# Analysis of Brandeis classes in pandas
Here we show how to use pandas to analyze the Brandeis course data stored in data/courses

Some questions we can try to answer
* which faculty have taught the most students over the Fall2004-Summer2021 interval
* which departments offer the most courses
* which departments have had the most students
* how have the enrollents by departments changed
* etc, as in PA01

We'll show how to use pivot tables and aggregation to answer some of these.

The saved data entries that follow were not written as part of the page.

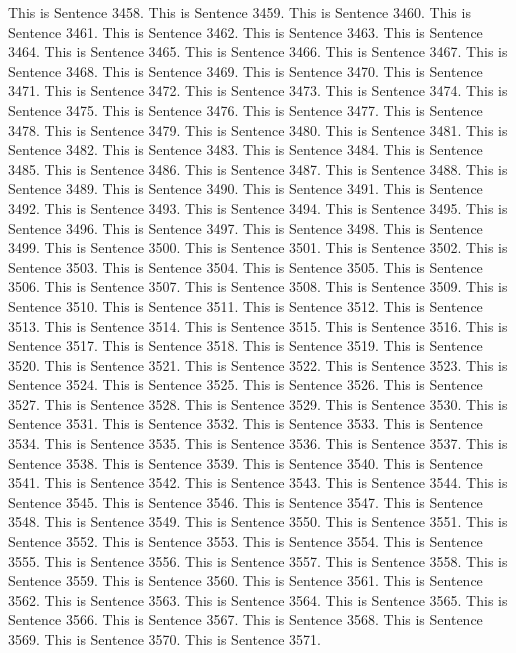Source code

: \documentclass{article}
\begin{document}
This is Sentence 3458.
This is Sentence 3459.
This is Sentence 3460.
This is Sentence 3461.
This is Sentence 3462.
This is Sentence 3463.
This is Sentence 3464.
This is Sentence 3465.
This is Sentence 3466.
This is Sentence 3467.
This is Sentence 3468.
This is Sentence 3469.
This is Sentence 3470.
This is Sentence 3471.
This is Sentence 3472.
This is Sentence 3473.
This is Sentence 3474.
This is Sentence 3475.
This is Sentence 3476.
This is Sentence 3477.
This is Sentence 3478.
This is Sentence 3479.
This is Sentence 3480.
This is Sentence 3481.
This is Sentence 3482.
This is Sentence 3483.
This is Sentence 3484.
This is Sentence 3485.
This is Sentence 3486.
This is Sentence 3487.
This is Sentence 3488.
This is Sentence 3489.
This is Sentence 3490.
This is Sentence 3491.
This is Sentence 3492.
This is Sentence 3493.
This is Sentence 3494.
This is Sentence 3495.
This is Sentence 3496.
This is Sentence 3497.
This is Sentence 3498.
This is Sentence 3499.
This is Sentence 3500.
This is Sentence 3501.
This is Sentence 3502.
This is Sentence 3503.
This is Sentence 3504.
This is Sentence 3505.
This is Sentence 3506.
This is Sentence 3507.
This is Sentence 3508.
This is Sentence 3509.
This is Sentence 3510.
This is Sentence 3511.
This is Sentence 3512.
This is Sentence 3513.
This is Sentence 3514.
This is Sentence 3515.
This is Sentence 3516.
This is Sentence 3517.
This is Sentence 3518.
This is Sentence 3519.
This is Sentence 3520.
This is Sentence 3521.
This is Sentence 3522.
This is Sentence 3523.
This is Sentence 3524.
This is Sentence 3525.
This is Sentence 3526.
This is Sentence 3527.
This is Sentence 3528.
This is Sentence 3529.
This is Sentence 3530.
This is Sentence 3531.
This is Sentence 3532.
This is Sentence 3533.
This is Sentence 3534.
This is Sentence 3535.
This is Sentence 3536.
This is Sentence 3537.
This is Sentence 3538.
This is Sentence 3539.
This is Sentence 3540.
This is Sentence 3541.
This is Sentence 3542.
This is Sentence 3543.
This is Sentence 3544.
This is Sentence 3545.
This is Sentence 3546.
This is Sentence 3547.
This is Sentence 3548.
This is Sentence 3549.
This is Sentence 3550.
This is Sentence 3551.
This is Sentence 3552.
This is Sentence 3553.
This is Sentence 3554.
This is Sentence 3555.
This is Sentence 3556.
This is Sentence 3557.
This is Sentence 3558.
This is Sentence 3559.
This is Sentence 3560.
This is Sentence 3561.
This is Sentence 3562.
This is Sentence 3563.
This is Sentence 3564.
This is Sentence 3565.
This is Sentence 3566.
This is Sentence 3567.
This is Sentence 3568.
This is Sentence 3569.
This is Sentence 3570.
This is Sentence 3571.
\end{document}
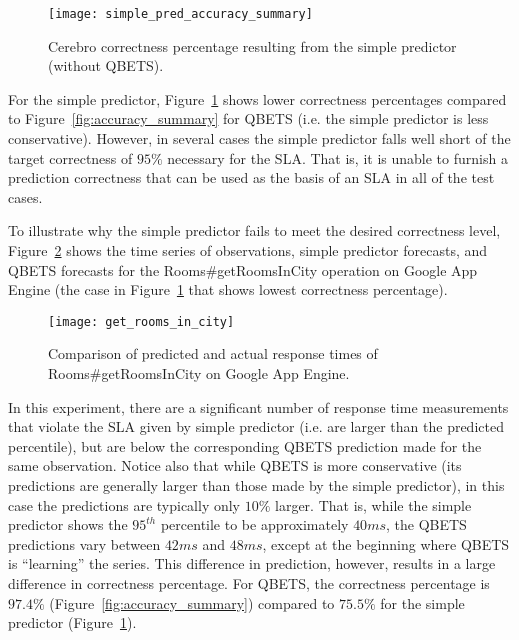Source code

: \begin{figure}
\centering
\texttt{[image: simple\_pred\_accuracy\_summary]}
\caption{Cerebro correctness percentage resulting from the simple predictor (without QBETS).}
\label{fig:simple_pred_accuracy}
\vspace{-0.2in}
\end{figure}

For the simple predictor, Figure~\ref{fig:simple_pred_accuracy} shows lower 
correctness percentages compared to Figure~\ref{fig:accuracy_summary} for
QBETS (i.e. the simple predictor is less conservative).
However, in several cases the simple predictor falls well short of the target 
correctness of $95\%$ necessary for the SLA.  That is, it is unable to furnish
a prediction correctness that can be used as the basis of an
SLA in all of the test cases.

To illustrate why the simple predictor fails to meet the desired correctness 
level, Figure~\ref{fig:get_rooms_in_city} shows the time series of observations, simple predictor forecasts,
and QBETS forecasts for the 
Rooms\#getRoomsInCity operation on Google App
Engine (the case in Figure~\ref{fig:simple_pred_accuracy} that shows 
lowest correctness percentage).
\begin{figure}
\centering
\texttt{[image: get\_rooms\_in\_city]}
\caption{Comparison of predicted and actual response times of Rooms\#getRoomsInCity on Google App Engine.}
\label{fig:get_rooms_in_city}
\vspace{-0.2in}
\end{figure}

In this experiment, there are a significant number of response
time measurements that violate the SLA given by simple predictor (i.e. are
larger than the predicted percentile), but are below the corresponding QBETS
prediction made for the same observation.
Notice also that while QBETS is more conservative (its predictions are
generally larger than those made by the simple predictor), in this case the
predictions are typically only $10\%$ larger.  That is, while the 
simple predictor shows the $95^{th}$ percentile to be approximately $40ms$,
the QBETS predictions vary between $42ms$ and $48ms$, except at the beginning
where QBETS is ``learning'' the series. This difference in prediction,
however, results in a large difference in correctness percentage.  For QBETS,
the correctness percentage is $97.4\%$ (Figure~\ref{fig:accuracy_summary}) compared to
$75.5\%$ for the simple predictor (Figure~\ref{fig:simple_pred_accuracy}).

This notebook shows how to use aggregation with groupby, pivot tables, and how to create new columns by applying some function to other columns.


In [1]:
import numpy as np
import pandas as pd
from matplotlib import pyplot as plt

First we read in the data from Fall 2004 to Summer 2021 with minimal info about each course

In [2]:
df = pd.read_csv('data2/classes/courses.csv')
df

Unnamed: 0,subj,num,suf,format,term,code,inst,title,sec,enr
0,NEJS,188,A,LEC,Fall 2004,1043,"Levy, Avigdor",RISE/DECLINE:OTTOMAN EMP,1,32
1,CHEM,121,A,LEC,Fall 2004,1043,"Foxman, Bruce","INORGANIC CHEM I, LECS.",1,18
2,CHEM,130,A,LEC,Fall 2004,1043,"Yu, Jinquan",ADV ORG. CHEM: STRUCTURE,1,14
3,COMP,1,A,LEC,Fall 2004,1043,"Ruesch, Gordon",COMPOSITION,3,11
4,MUS,118,A,STD,Fall 2004,1043,"Ray, Mary",SENIOR RECITAL I,1,3
...,...,...,...,...,...,...,...,...,...,...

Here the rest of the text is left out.